The interior cavity of the central stem is quite large, spanning at least two-thirds of its diameter. The central stem of each fertile shoot terminates in a spore-bearing cone up to 2" long on a short stalk. This cone is ovoid to broadly ellipsoid in shape, and it has a short narrow point at its apex. The cone is densely covered with rows of spore-bearing tubercles; it is usually pale yellow or pale reddish yellow. Instead of a single terminal cone, sometimes an older shoot will produce 1-4 spore-bearing cones on short lateral stalks just below its terminal joint. Infertile shoots are very similar to fertile shoots, except they lack spore-bearing cones. The cones release their spores from late spring to mid-summer; they wither away later in the year. The root system consists of extensive rhizomes with fibrous secondary roots.

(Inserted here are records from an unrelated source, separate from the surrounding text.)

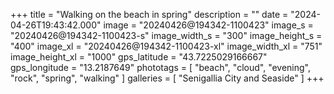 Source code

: +++
title = "Walking on the beach in spring"
description = ""
date = "2024-04-26T19:43:42.000"
image = "20240426@194342-1100423"
image_s = "20240426@194342-1100423-s"
image_width_s = "300"
image_height_s = "400"
image_xl = "20240426@194342-1100423-xl"
image_width_xl = "751"
image_height_xl = "1000"
gps_latitude = "43.7225029166667"
gps_longitude = "13.2187649"
phototags = [ "beach", "cloud", "evening", "rock", "spring", "walking" ]
galleries = [ "Senigallia City and Seaside" ]
+++
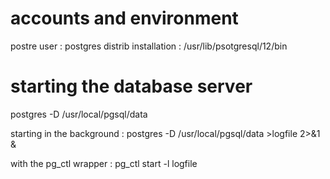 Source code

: # accounts and environment
postre user : postgres
distrib installation : /usr/lib/psotgresql/12/bin


# starting the database server
postgres -D /usr/local/pgsql/data

starting in the background :
postgres -D /usr/local/pgsql/data >logfile 2>&1 &

with the pg_ctl wrapper :
pg_ctl start -l logfile
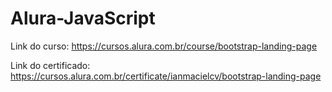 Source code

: # Alura-JavaScript

Link do curso:
https://cursos.alura.com.br/course/bootstrap-landing-page

Link do certificado:
https://cursos.alura.com.br/certificate/ianmacielcv/bootstrap-landing-page

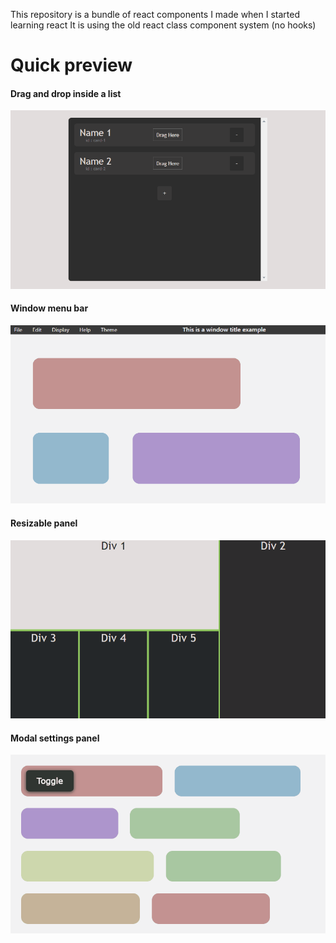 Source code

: This repository is a bundle of react components I made when I started learning react
It is using the old react class component system (no hooks)


# Quick preview

#### Drag and drop inside a list

![DnD-preview](DnD-List/preview.gif?raw=true)
#### Window menu bar

![menu-bar-preview](Menu-Bar/preview.gif?raw=true)

#### Resizable panel

![resizable-panel-preview](Resizable-Panel/preview.gif?raw=true)

#### Modal settings panel

![settings-panel-preview](Settings-Panel/preview.gif?raw=true)
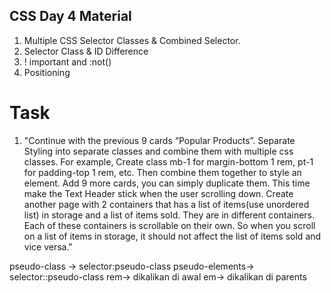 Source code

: ## CSS Day 4 Material

1. Multiple CSS Selector Classes & Combined Selector.
2. Selector Class & ID Difference
3. ! important and :not()
4. Positioning

# Task

1. "Continue with the previous 9 cards “Popular Products”. Separate Styling into separate classes and combine them with multiple css classes. For example, Create class mb-1 for margin-bottom 1 rem, pt-1 for padding-top 1 rem, etc. Then combine them together to style an element.
Add 9 more cards, you can simply duplicate them. This time make the Text Header stick when the user scrolling down.
Create another page with 2 containers that has a list of items(use unordered list) in storage and a list of items sold. They are in different containers. Each of these containers is scrollable on their own. So when you scroll on a list of items in storage, it should not affect the list of items sold and vice versa."


pseudo-class -> selector:pseudo-class
pseudo-elements-> selector::pseudo-class
rem-> dikalikan di awal
em-> dikalikan di parents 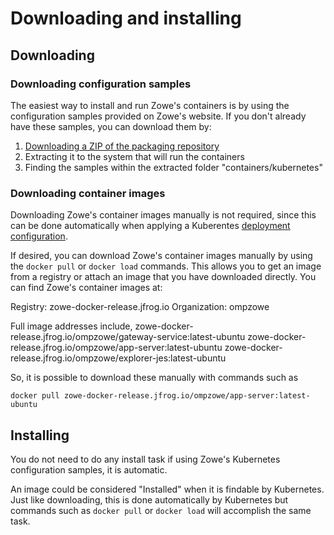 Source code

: # Downloading and installing

## Downloading

### Downloading configuration samples

The easiest way to install and run Zowe's containers is by using the configuration samples provided on Zowe's website. If you don't already have these samples, you can download them by:

1) [Downloading a ZIP of the packaging repository](https://github.com/zowe/zowe-install-packaging/archive/refs/heads/master.zip)
2) Extracting it to the system that will run the containers
3) Finding the samples within the extracted folder "containers/kubernetes"

### Downloading container images

Downloading Zowe's container images manually is not required, since this can be done automatically when applying a Kuberentes [deployment configuration](#apply-zowe-core-components-and-start-zowe).

If desired, you can download Zowe's container images manually by using the `docker pull` or `docker load` commands. This allows you to get an image from a registry or attach an image that you have downloaded directly. You can find Zowe's container images at:

Registry: zowe-docker-release.jfrog.io
Organization: ompzowe

Full image addresses include,
zowe-docker-release.jfrog.io/ompzowe/gateway-service:latest-ubuntu
zowe-docker-release.jfrog.io/ompzowe/app-server:latest-ubuntu
zowe-docker-release.jfrog.io/ompzowe/explorer-jes:latest-ubuntu

So, it is possible to download these manually with commands such as

`docker pull zowe-docker-release.jfrog.io/ompzowe/app-server:latest-ubuntu`


## Installing

You do not need to do any install task if using Zowe's Kubernetes configuration samples, it is automatic.

An image could be considered "Installed" when it is findable by Kubernetes. Just like downloading, this is done automatically by Kubernetes but commands such as `docker pull` or `docker load` will accomplish the same task.

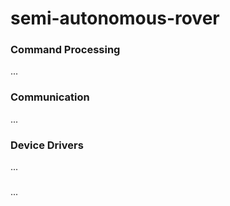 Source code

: # semi-autonomous-rover
### Command Processing
...

### Communication
...

### Device Drivers
...

### 
...
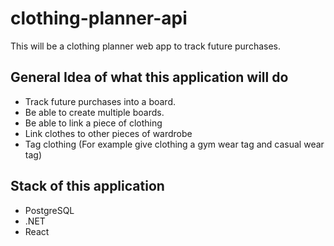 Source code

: # clothing-planner-api
This will be a clothing planner web app to track future purchases.

##  General Idea of what this application will do
- Track future purchases into a board. 
- Be able to create multiple boards.
- Be able to link a piece of clothing
- Link clothes to other pieces of wardrobe
- Tag clothing (For example give clothing a gym wear tag and casual wear tag)

## Stack of this application
- PostgreSQL
- .NET
- React


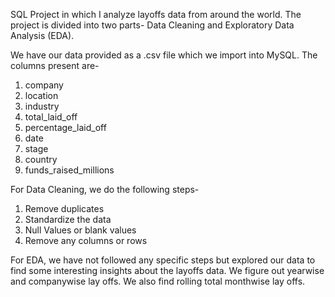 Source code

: SQL Project in which I analyze layoffs data from around the world. The project is divided into two parts- Data Cleaning and Exploratory Data Analysis (EDA).

We have our data provided as a .csv file which we import into MySQL. The columns present are-
1. company
2. location
3. industry
4. total_laid_off
5. percentage_laid_off
6. date
7. stage
8. country
9. funds_raised_millions

For Data Cleaning, we do the following steps-
1. Remove duplicates
2. Standardize the data
3. Null Values or blank values
4. Remove any columns or rows

For EDA, we have not followed any specific steps but explored our data to find some interesting insights about the layoffs data. We figure out yearwise and companywise lay offs. We also find rolling total monthwise lay offs. 
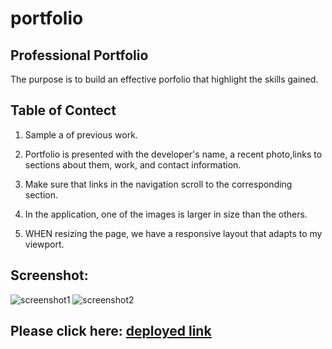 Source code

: # portfolio

## Professional Portfolio
The purpose is to build an effective porfolio that highlight the skills gained. 

## Table of Contect
 1) Sample a of previous work.

 2) Portfolio is presented with the developer's name, a recent photo,links to sections about them, work, and contact information.

 3) Make sure that links in the navigation scroll to the corresponding section.

 4) In the application, one of the images is larger in size than the others.

 5) WHEN resizing the page, we have a responsive layout that adapts to my viewport.


## Screenshot:
![screenshot1](https://user-images.githubusercontent.com/125234173/223018501-33e21c35-c94d-4531-8559-d6827aae7bb4.png)
![screenshot2](https://user-images.githubusercontent.com/125234173/223018982-923d9a52-8316-44c8-b423-17cd80794842.png)




## Please click here: [deployed link](https://lim204.github.io/portfolio/)
 
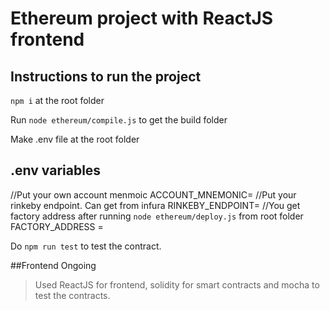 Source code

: # Ethereum project with ReactJS frontend

## Instructions to run the project

`npm i` at the root folder

Run `node ethereum/compile.js` to get the build folder

Make .env file at the root folder
## .env variables  

//Put your own account menmoic
ACCOUNT_MNEMONIC=
//Put your rinkeby endpoint. Can get from infura
RINKEBY_ENDPOINT=
//You get factory address after running `node ethereum/deploy.js` from root folder
FACTORY_ADDRESS = 

Do `npm run test` to test the contract.

##Frontend Ongoing

>Used ReactJS for frontend, solidity for smart contracts and mocha to test the contracts. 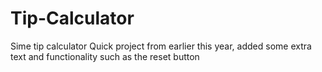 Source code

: # Tip-Calculator
Sime tip calculator
Quick project from earlier this year, added some extra text and functionality such as the reset button

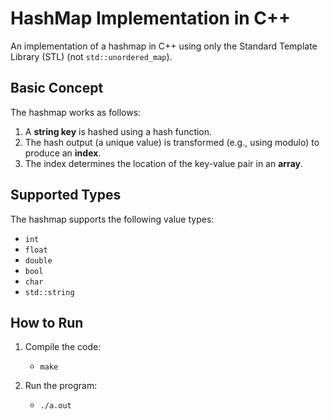 # HashMap Implementation in C++

An implementation of a hashmap in C++ using only the Standard Template Library (STL) (not `std::unordered_map`).

## Basic Concept

The hashmap works as follows:

1. A **string key** is hashed using a hash function.
2. The hash output (a unique value) is transformed (e.g., using modulo) to produce an **index**.
3. The index determines the location of the key-value pair in an **array**.

## Supported Types

The hashmap supports the following value types:
- `int`
- `float`
- `double`
- `bool`
- `char`
- `std::string`

## How to Run

1. Compile the code:
   - `make`

2. Run the program:
   - `./a.out`

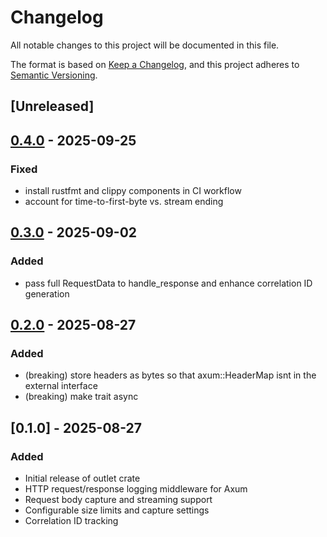 # Changelog

All notable changes to this project will be documented in this file.

The format is based on [Keep a Changelog](https://keepachangelog.com/en/1.0.0/),
and this project adheres to [Semantic Versioning](https://semver.org/spec/v2.0.0.html).

## [Unreleased]

## [0.4.0](https://github.com/doublewordai/outlet/compare/v0.3.0...v0.4.0) - 2025-09-25

### Fixed

- install rustfmt and clippy components in CI workflow
- account for time-to-first-byte vs. stream ending

## [0.3.0](https://github.com/doublewordai/outlet/compare/v0.2.0...v0.3.0) - 2025-09-02

### Added

- pass full RequestData to handle_response and enhance correlation ID generation

## [0.2.0](https://github.com/doublewordai/outlet/compare/v0.1.0...v0.2.0) - 2025-08-27

### Added

- (breaking) store headers as bytes so that axum::HeaderMap isnt in the external interface
- (breaking) make trait async

## [0.1.0] - 2025-08-27

### Added
- Initial release of outlet crate
- HTTP request/response logging middleware for Axum
- Request body capture and streaming support
- Configurable size limits and capture settings
- Correlation ID tracking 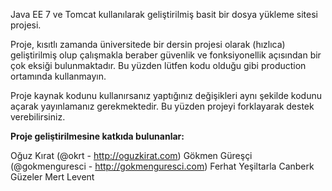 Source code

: Java EE 7 ve Tomcat kullanılarak geliştirilmiş basit bir dosya yükleme sitesi projesi.

Proje, kısıtlı zamanda üniversitede bir dersin projesi olarak (hızlıca) geliştirilmiş olup çalışmakla beraber güvenlik ve fonksiyonellik açısından bir çok eksiği bulunmaktadır. Bu yüzden lütfen kodu olduğu gibi production ortamında kullanmayın.

Proje kaynak kodunu kullanırsanız yaptığınız değişikleri aynı şekilde kodunu açarak yayınlamanız gerekmektedir. Bu yüzden projeyi forklayarak destek verebilirsiniz.

<strong>Proje geliştirilmesine katkıda bulunanlar:</strong>

Oğuz Kırat (@okrt - http://oguzkirat.com)
Gökmen Güreşçi (@gokmenguresci - http://gokmenguresci.com)
Ferhat Yeşiltarla
Canberk Güzeler
Mert Levent
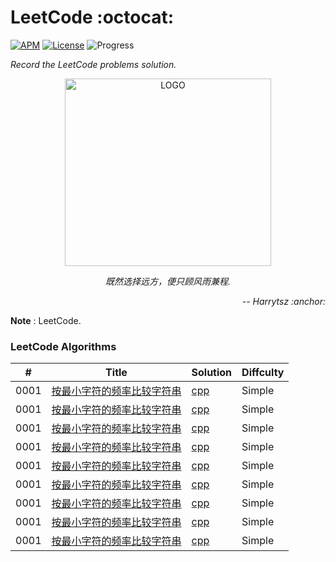 # LeetCode :octocat:

[![APM](https://img.shields.io/apm/l/vim-mode.svg?style=plastic)](https://www.apache.org/licenses/LICENSE-2.0)
[![License](https://img.shields.io/badge/harrytsz-leetcode-<brightgreen>.svg)](https://blog.csdn.net/Harrytsz)
![Progress](http://progressed.io/bar/1)


<div>
<p align="left">
	<em>Record the LeetCode problems solution.</em>
</p>
<p align="center">
	<img src="https://ae01.alicdn.com/kf/H085d2afdc83c4762a24898d639838060d.jpg" alt="LOGO" width="330" height="300">
	<p align="center">
		<em>既然选择远方，便只顾风雨兼程.</em>
		<p align="right">
			<em>-- Harrytsz :anchor:</em>
		</p>
	</p>
</p>

</div>

**Note** : LeetCode.

### LeetCode Algorithms

| # | Title | Solution | Diffculty |
| --- | --- | --- | --- |
| 0001 |[按最小字符的频率比较字符串](https://leetcode.com/problems/compare-string-by-frequency-of-the-smallest-character/)|[cpp](./algorithms/)|Simple|
| 0001 |[按最小字符的频率比较字符串](https://leetcode.com/problems/compare-string-by-frequency-of-the-smallest-character/)|[cpp](./algorithms/)|Simple|
| 0001 |[按最小字符的频率比较字符串](https://leetcode.com/problems/compare-string-by-frequency-of-the-smallest-character/)|[cpp](./algorithms/)|Simple|
| 0001 |[按最小字符的频率比较字符串](https://leetcode.com/problems/compare-string-by-frequency-of-the-smallest-character/)|[cpp](./algorithms/)|Simple|
| 0001 |[按最小字符的频率比较字符串](https://leetcode.com/problems/compare-string-by-frequency-of-the-smallest-character/)|[cpp](./algorithms/)|Simple|
| 0001 |[按最小字符的频率比较字符串](https://leetcode.com/problems/compare-string-by-frequency-of-the-smallest-character/)|[cpp](./algorithms/)|Simple|
| 0001 |[按最小字符的频率比较字符串](https://leetcode.com/problems/compare-string-by-frequency-of-the-smallest-character/)|[cpp](./algorithms/)|Simple|
| 0001 |[按最小字符的频率比较字符串](https://leetcode.com/problems/compare-string-by-frequency-of-the-smallest-character/)|[cpp](./algorithms/)|Simple|
| 0001 |[按最小字符的频率比较字符串](https://leetcode.com/problems/compare-string-by-frequency-of-the-smallest-character/)|[cpp](./algorithms/)|Simple|
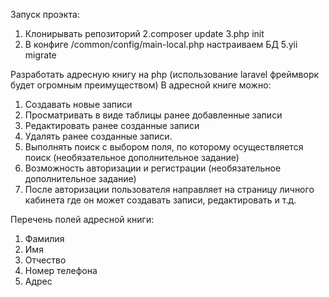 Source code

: Запуск проэкта:
1. Клонирывать репозиторий
2.composer update
3.php init
4. В конфиге /common/config/main-local.php  настраиваем БД 
5.yii migrate 

Разработать адресную книгу на php (использование laravel фреймворк будет огромным преимуществом)
В адресной книге можно: 
1.	Создавать новые записи
2.	Просматривать в виде таблицы ранее добавленные записи
3.	Редактировать ранее созданные записи
4.	Удалять ранее созданные записи.
5.	Выполнять поиск с выбором поля, по которому осуществляется поиск (необязательное дополнительное задание)
6.	Возможность авторизации и регистрации (необязательное дополнительное задание)
7.	После авторизации пользователя направляет на страницу личного кабинета где он может создавать записи, редактировать и т.д.

Перечень полей адресной книги:
1.	Фамилия
2.	Имя
3.	Отчество
4.	Номер телефона
5.	Адрес
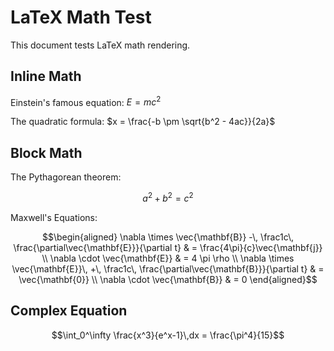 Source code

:# LaTeX Math Test

This document tests LaTeX math rendering.

## Inline Math

Einstein's famous equation: $E = mc^2$

The quadratic formula: $x = \frac{-b \pm \sqrt{b^2 - 4ac}}{2a}$

## Block Math

The Pythagorean theorem:

$$a^2 + b^2 = c^2$$

Maxwell's Equations:

$$\begin{aligned}
\nabla \times \vec{\mathbf{B}} -\, \frac1c\, \frac{\partial\vec{\mathbf{E}}}{\partial t} & = \frac{4\pi}{c}\vec{\mathbf{j}} \\
\nabla \cdot \vec{\mathbf{E}} & = 4 \pi \rho \\
\nabla \times \vec{\mathbf{E}}\, +\, \frac1c\, \frac{\partial\vec{\mathbf{B}}}{\partial t} & = \vec{\mathbf{0}} \\
\nabla \cdot \vec{\mathbf{B}} & = 0
\end{aligned}$$

## Complex Equation

$$\int_0^\infty \frac{x^3}{e^x-1}\,dx = \frac{\pi^4}{15}$$
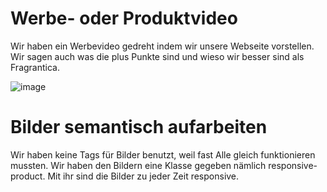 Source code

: # Werbe- oder Produktvideo

Wir haben ein Werbevideo gedreht indem wir unsere Webseite vorstellen. Wir sagen auch was die plus Punkte sind und wieso wir besser sind als Fragrantica.

![image](https://github.com/Karolskipolski/Gruppe09/assets/142780585/7f6ca937-c86d-409c-823f-7b7105cc4066)

# Bilder semantisch aufarbeiten

Wir haben keine Tags für Bilder benutzt, weil fast Alle gleich funktionieren mussten. Wir haben den Bildern eine Klasse gegeben nämlich responsive-product. Mit ihr sind die Bilder zu jeder Zeit responsive.
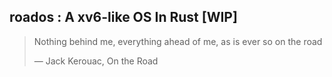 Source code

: ## roados : A xv6-like OS In Rust [WIP]

> Nothing behind me, everything ahead of me, as is ever so on the road
>
> ― Jack Kerouac, On the Road
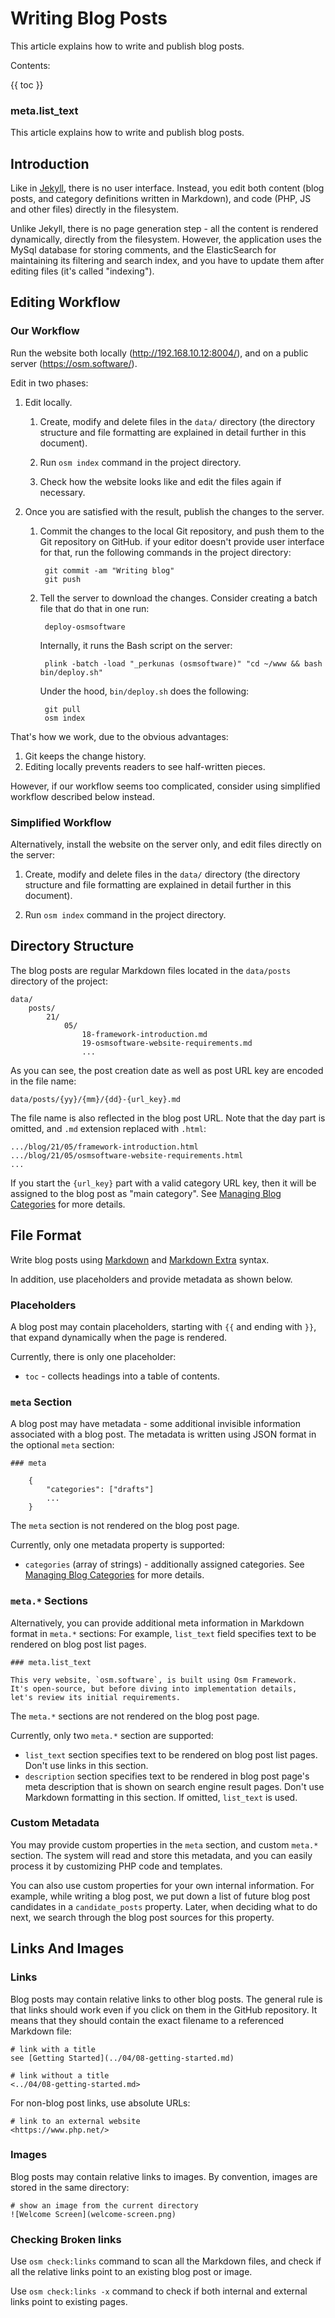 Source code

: # Writing Blog Posts

This article explains how to write and publish blog posts.

Contents:

{{ toc }}

### meta.list_text

This article explains how to write and publish blog posts.

## Introduction

Like in [Jekyll](https://jekyllrb.com/), there is no user interface. Instead, you edit both content (blog posts, and category definitions written in Markdown), and code (PHP, JS and other files) directly in the filesystem. 

Unlike Jekyll, there is no page generation step - all the content is rendered dynamically, directly from the filesystem. However, the application uses the MySql database for storing comments, and the ElasticSearch for maintaining its filtering and search index, and you have to update them after editing files (it's called "indexing").

## Editing Workflow

### Our Workflow

Run the website both locally (<http://192.168.10.12:8004/>), and on a public server (<https://osm.software/>). 

Edit in two phases:

1. Edit locally.

    1. Create, modify and delete files in the `data/` directory (the directory structure and file formatting are explained in detail further in this document).
     
    2. Run `osm index` command in the project directory.
    
    3. Check how the website looks like and edit the files again if necessary.
     
2. Once you are satisfied with the result, publish the changes to the server.

    1. Commit the changes to the local Git repository, and push them to the Git repository on GitHub. if your editor doesn't provide user interface for that, run the following commands in the project directory:
    
            git commit -am "Writing blog"
            git push
        
    2. Tell the server to download the changes. Consider creating a batch file that do that in one run:

            deploy-osmsoftware

        Internally, it runs the Bash script on the server:

            plink -batch -load "_perkunas (osmsoftware)" "cd ~/www && bash bin/deploy.sh"

        Under the hood, `bin/deploy.sh` does the following:

            git pull 
            osm index

That's how we work, due to the obvious advantages:

1. Git keeps the change history.
2. Editing locally prevents readers to see half-written pieces.  

However, if our workflow seems too complicated, consider using simplified workflow described below instead. 

### Simplified Workflow

Alternatively, install the website on the server only, and edit files directly on the server:

1. Create, modify and delete files in the `data/` directory (the directory structure and file formatting are explained in detail further in this document).
 
2. Run `osm index` command in the project directory.
  
## Directory Structure

The blog posts are regular Markdown files located in the `data/posts` directory of the project:

    data/
        posts/
            21/
                05/
                    18-framework-introduction.md
                    19-osmsoftware-website-requirements.md
                    ...

As you can see, the post creation date as well as post URL key are encoded in the file name:

    data/posts/{yy}/{mm}/{dd}-{url_key}.md

The file name is also reflected in the blog post URL. Note that the day part is omitted, and `.md` extension replaced with `.html`:

    .../blog/21/05/framework-introduction.html
    .../blog/21/05/osmsoftware-website-requirements.html
    ...

If you start the `{url_key}` part with a valid category URL key, then it will be assigned to the blog post as "main category". See [Managing Blog Categories](../07/25-osmsoftware-managing-blog-categories.md) for more details.

## File Format

Write blog posts using [Markdown](https://daringfireball.net/projects/markdown/syntax) and [Markdown Extra](https://michelf.ca/projects/php-markdown/extra/) syntax.

In addition, use placeholders and provide metadata as shown below.

### Placeholders

A blog post may contain placeholders, starting with `{{` and ending with `}}`, that expand dynamically when the page is rendered. 

Currently, there is only one placeholder:

* `toc` - collects headings into a table of contents.

### `meta` Section

A blog post may have metadata - some additional invisible information associated with a blog post. The metadata is written using JSON format in the optional `meta` section:

    ### meta

        {
            "categories": ["drafts"]
            ...
        }

The `meta` section is not rendered on the blog post page.

Currently, only one metadata property is supported:

* `categories` (array of strings) - additionally assigned categories.
  See [Managing Blog Categories](../07/25-osmsoftware-managing-blog-categories.md)
  for more details.

### `meta.*` Sections
 
Alternatively, you can provide additional meta information in Markdown format in `meta.*` sections: For example, `list_text` field specifies text to be rendered on blog post list pages. 

    ### meta.list_text
    
    This very website, `osm.software`, is built using Osm Framework. 
    It's open-source, but before diving into implementation details, 
    let's review its initial requirements.

The `meta.*` sections are not rendered on the blog post page.

Currently, only two `meta.*` section are supported:

* `list_text` section specifies text to be rendered on blog post list pages. Don't use links in this section.
* `description` section specifies text to be rendered in blog post page's meta description that is shown on search engine result pages. Don't use Markdown formatting in this section. If omitted, `list_text` is used.

### Custom Metadata

You may provide custom properties in the `meta` section, and custom `meta.*` section. The system will read and store this metadata, and you can easily process it by customizing PHP code and templates. 

You can also use custom properties for your own internal information. For example, while writing a blog post, we put down a list of future blog post candidates in a `candidate_posts` property. Later, when deciding what to do next, we search through the blog post sources for this property.  

## Links And Images

### Links

Blog posts may contain relative links to other blog posts. The general rule is that links should work even if you click on them in the GitHub repository. It means that they should contain the exact filename to a referenced Markdown file:

    # link with a title
    see [Getting Started](../04/08-getting-started.md)

    # link without a title
    <../04/08-getting-started.md>

For non-blog post links, use absolute URLs:

    # link to an external website
    <https://www.php.net/>

### Images

Blog posts may contain relative links to images. By convention, images are stored in the same directory:

    # show an image from the current directory
    ![Welcome Screen](welcome-screen.png)

### Checking Broken links

Use `osm check:links` command to scan all the Markdown files, and check if all the relative links point to an existing blog post or image.

Use `osm check:links -x` command to check if both internal and external links point to existing pages.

This plant often forms dense colonies; sometimes these colonies can be quite large in size.
Habitat:
Redwood Forest by water and Pacific Ocean beaches in Crescent City California
Notes:
Not Edible. Medicinal use for professional herbalists only. Called scouring rush because it was and can be used as a scrub brush. Some people can make them into a flute whistle type instrument.
Some Plateau Indian tribes boiled the stalks to produce a drink used as a diuretic and to treat venereal disease.[10]